### Task instructions:
Return, without pictures, the lines from the start of the data through the one that contains "#### Issue: Overly".
<<<<
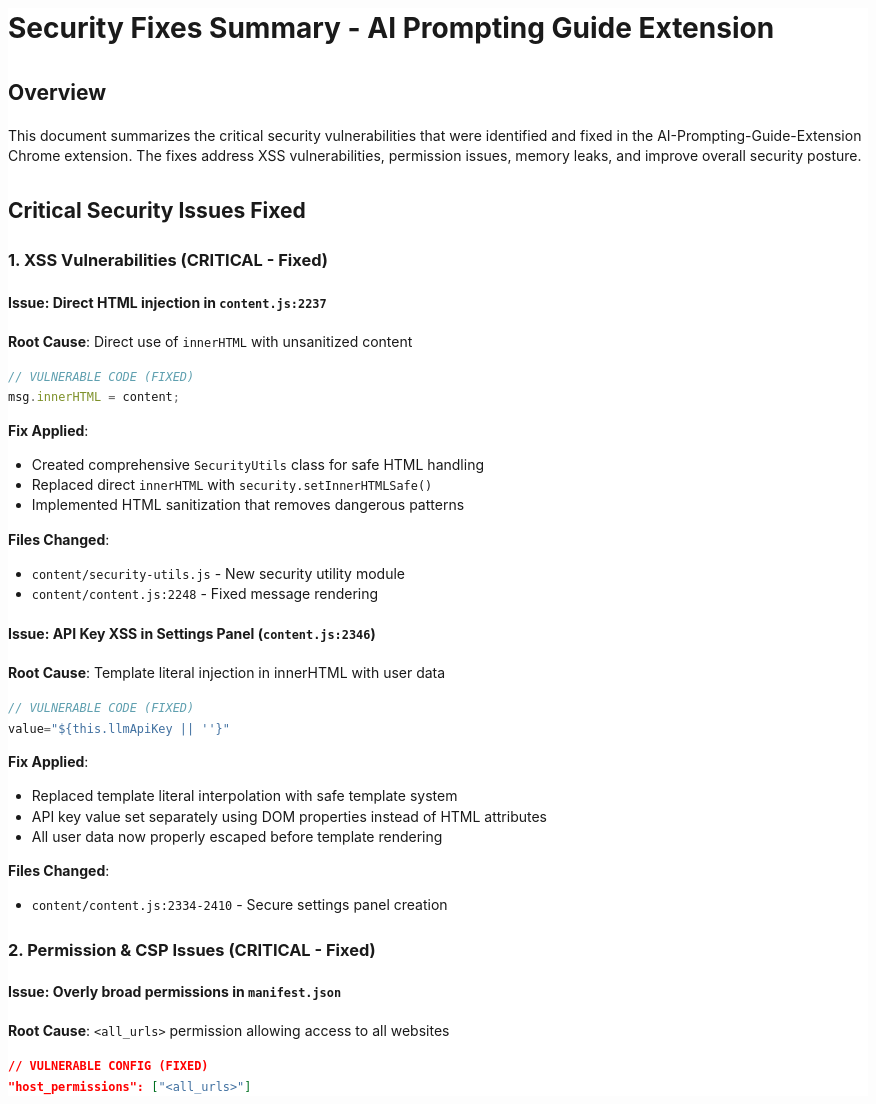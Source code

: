 # Security Fixes Summary - AI Prompting Guide Extension

## Overview
This document summarizes the critical security vulnerabilities that were identified and fixed in the AI-Prompting-Guide-Extension Chrome extension. The fixes address XSS vulnerabilities, permission issues, memory leaks, and improve overall security posture.

## Critical Security Issues Fixed

### 1. XSS Vulnerabilities (CRITICAL - Fixed)

#### Issue: Direct HTML injection in `content.js:2237`
**Root Cause**: Direct use of `innerHTML` with unsanitized content
```javascript
// VULNERABLE CODE (FIXED)
msg.innerHTML = content;
```

**Fix Applied**: 
- Created comprehensive `SecurityUtils` class for safe HTML handling
- Replaced direct `innerHTML` with `security.setInnerHTMLSafe()`
- Implemented HTML sanitization that removes dangerous patterns

**Files Changed**:
- `content/security-utils.js` - New security utility module
- `content/content.js:2248` - Fixed message rendering

#### Issue: API Key XSS in Settings Panel (`content.js:2346`)
**Root Cause**: Template literal injection in innerHTML with user data
```javascript
// VULNERABLE CODE (FIXED) 
value="${this.llmApiKey || ''}"
```

**Fix Applied**:
- Replaced template literal interpolation with safe template system
- API key value set separately using DOM properties instead of HTML attributes
- All user data now properly escaped before template rendering

**Files Changed**:
- `content/content.js:2334-2410` - Secure settings panel creation

### 2. Permission & CSP Issues (CRITICAL - Fixed)

#### Issue: Overly broad permissions in `manifest.json`
**Root Cause**: `<all_urls>` permission allowing access to all websites
```json
// VULNERABLE CONFIG (FIXED)
"host_permissions": ["<all_urls>"]
```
>>>>
### Solution for this task:
Source code

: # Security Fixes Summary - AI Prompting Guide Extension

## Overview
This document summarizes the critical security vulnerabilities that were identified and fixed in the AI-Prompting-Guide-Extension Chrome extension. The fixes address XSS vulnerabilities, permission issues, memory leaks, and improve overall security posture.

## Critical Security Issues Fixed

### 1. XSS Vulnerabilities (CRITICAL - Fixed)

#### Issue: Direct HTML injection in `content.js:2237`
**Root Cause**: Direct use of `innerHTML` with unsanitized content
```javascript
// VULNERABLE CODE (FIXED)
msg.innerHTML = content;
```

**Fix Applied**: 
- Created comprehensive `SecurityUtils` class for safe HTML handling
- Replaced direct `innerHTML` with `security.setInnerHTMLSafe()`
- Implemented HTML sanitization that removes dangerous patterns

**Files Changed**:
- `content/security-utils.js` - New security utility module
- `content/content.js:2248` - Fixed message rendering

#### Issue: API Key XSS in Settings Panel (`content.js:2346`)
**Root Cause**: Template literal injection in innerHTML with user data
```javascript
// VULNERABLE CODE (FIXED) 
value="${this.llmApiKey || ''}"
```

**Fix Applied**:
- Replaced template literal interpolation with safe template system
- API key value set separately using DOM properties instead of HTML attributes
- All user data now properly escaped before template rendering

**Files Changed**:
- `content/content.js:2334-2410` - Secure settings panel creation

### 2. Permission & CSP Issues (CRITICAL - Fixed)

#### Issue: Overly broad permissions in `manifest.json`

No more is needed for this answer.